The best basketball player on the planet was in Kansas City Wednesday night. For nearly 30 minutes, LeBron James put on a show during the Miami Heat's preseason exhibition game against the Washington Wizards at the Sprint Center.
The Heat blew a 14-point halftime lead, letting the Wizards hang around in the third quarter before finally losing the lead in the fourth and, eventually, the game to a John Wall-less Wizards team.
Washington's anonymous bench mob of Martell Webster, Chris Singleton and Jannero Pargo toppled Miami's three kings. Webster scored 23 points in 23 minutes. Singleton threw down a few hammer jams on his way to 17 points. And Pargo dropped three 3-pointers on the way to 11 points and six assists.
But the 16,143 people inside Sprint didn't come to see the Wizards. They came to see the Heatles. They gasped when King James slid into a bank of photographers, and oohed and ahhed when James soared for a tip alley oop (assist to former Kansas Jayhawk Mario Chalmers). They roared when Chris Bosh took a sweet touch pass from James and threw down a two-handed monster jam. And they celebrated with every slick cut to the basket by D-Wade, who gave fans the most for their money, playing 33 minutes on his way to a fat stat line of 23 points, seven rebounds, two assists, a steal and a block. Wade's performance was good enough for player-of-the-game honors.
And props to the Heat for playing its stars for at least 24 minutes (including, in Wade's case, an unnecessary stint in the fourth quarter). The Heat didn't disappoint. Neither did the Sprint Center, whose staff did everything first-class. Once again, I walked out of Sprint believing that the place deserves an NBA franchise. This place is built for basketball.

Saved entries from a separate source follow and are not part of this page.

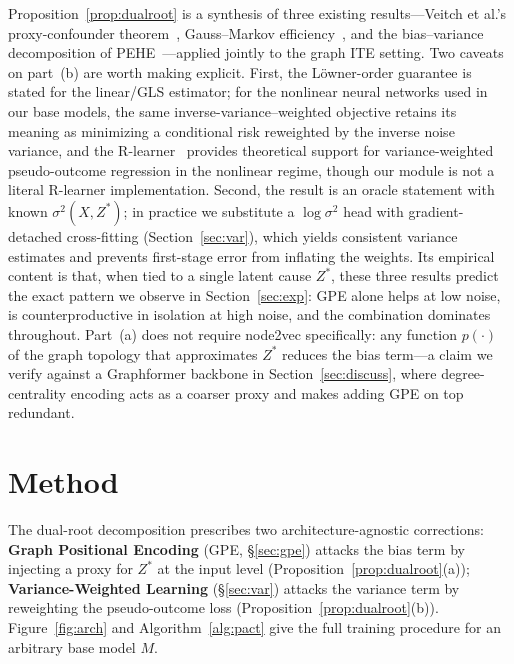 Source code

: \documentclass[sigconf,anonymous,review]{acmart}
\begin{document}
Proposition~\ref{prop:dualroot} is a synthesis of three existing results---Veitch et al.'s proxy-confounder theorem~\cite{veitch2019using}, Gauss--Markov efficiency~\cite{Aitken_1936}, and the bias--variance decomposition of PEHE~\cite{shalit2017estimating}---applied jointly to the graph ITE setting. Two caveats on part~(b) are worth making explicit. First, the Löwner-order guarantee is stated for the linear/GLS estimator; for the nonlinear neural networks used in our base models, the same inverse-variance--weighted objective retains its meaning as minimizing a conditional risk reweighted by the inverse noise variance, and the R-learner~\cite{nie2021rlearner} provides theoretical support for variance-weighted pseudo-outcome regression in the nonlinear regime, though our module is not a literal R-learner implementation. Second, the result is an oracle statement with known $\sigma^2(X, Z^*)$; in practice we substitute a $\log\sigma^2$ head with gradient-detached cross-fitting (Section~\ref{sec:var}), which yields consistent variance estimates and prevents first-stage error from inflating the weights. Its empirical content is that, when tied to a single latent cause $Z^*$, these three results predict the exact pattern we observe in Section~\ref{sec:exp}: GPE alone helps at low noise, is counterproductive in isolation at high noise, and the combination dominates throughout. Part~(a) does not require node2vec specifically: any function $p(\cdot)$ of the graph topology that approximates $Z^*$ reduces the bias term---a claim we verify against a Graphformer backbone in Section~\ref{sec:discuss}, where degree-centrality encoding acts as a coarser proxy and makes adding GPE on top redundant.

\section{Method}\label{sec:method}

The dual-root decomposition prescribes two architecture-agnostic corrections: \textbf{Graph Positional Encoding} (GPE, §\ref{sec:gpe}) attacks the bias term by injecting a proxy for $Z^*$ at the input level (Proposition~\ref{prop:dualroot}(a)); \textbf{Variance-Weighted Learning} (§\ref{sec:var}) attacks the variance term by reweighting the pseudo-outcome loss (Proposition~\ref{prop:dualroot}(b)). Figure~\ref{fig:arch} and Algorithm~\ref{alg:pact} give the full training procedure for an arbitrary base model $M$.
\end{document}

There isn't anyone in this city who wants a team more than I do, but I lack the resources to be KC's Mark Cuban. And five years after the Sprint Center opened, there doesn't appear to be anyone else willing to step up, either. (Sprint's Dan Hesse did accept the game ball and seemed to enjoy sitting courtside, but he just took a pay cut.)
In fact, the arena seems even further away from getting an anchor tenant. (The NBA game happened to fall on the same day that the New York Islanders announced their move to Brooklyn.) Kansas City's case would have been better had the Sprint Center sold out (as it did two years ago, when the Heat played Kevin Durant and the Oklahoma City Thunder). The crowd last night was loud and engaged, but there were noticeable pockets of empty seats (especially in the nosebleeds). The defending NBA champions, with two of the game's biggest stars, didn't draw a sellout? Blame an injury-plagued, lackluster Wizards squad (no Wall) and the last Sporting KC match of the season — one with playoff implications. The Heat may as well have been playing the Washington Generals. A couple of NBA fans I know mentioned that they didn't go because the Heat lacked a marquee opponent.
Seattle has a decided advantage over us: It has the will to build a new arena, a potential billionaire owner in Chris Hansen and the support of NBA czar David Stern. Sportspress Northwest's Art Thiel theorizes that Seattle may be a candidate for an expansion NBA franchise, though, and those things happen in twos. So KC, too? Until a money man (or woman) emerges, there's really no conversation in KC, and we'll have to settle for our annual preseason game.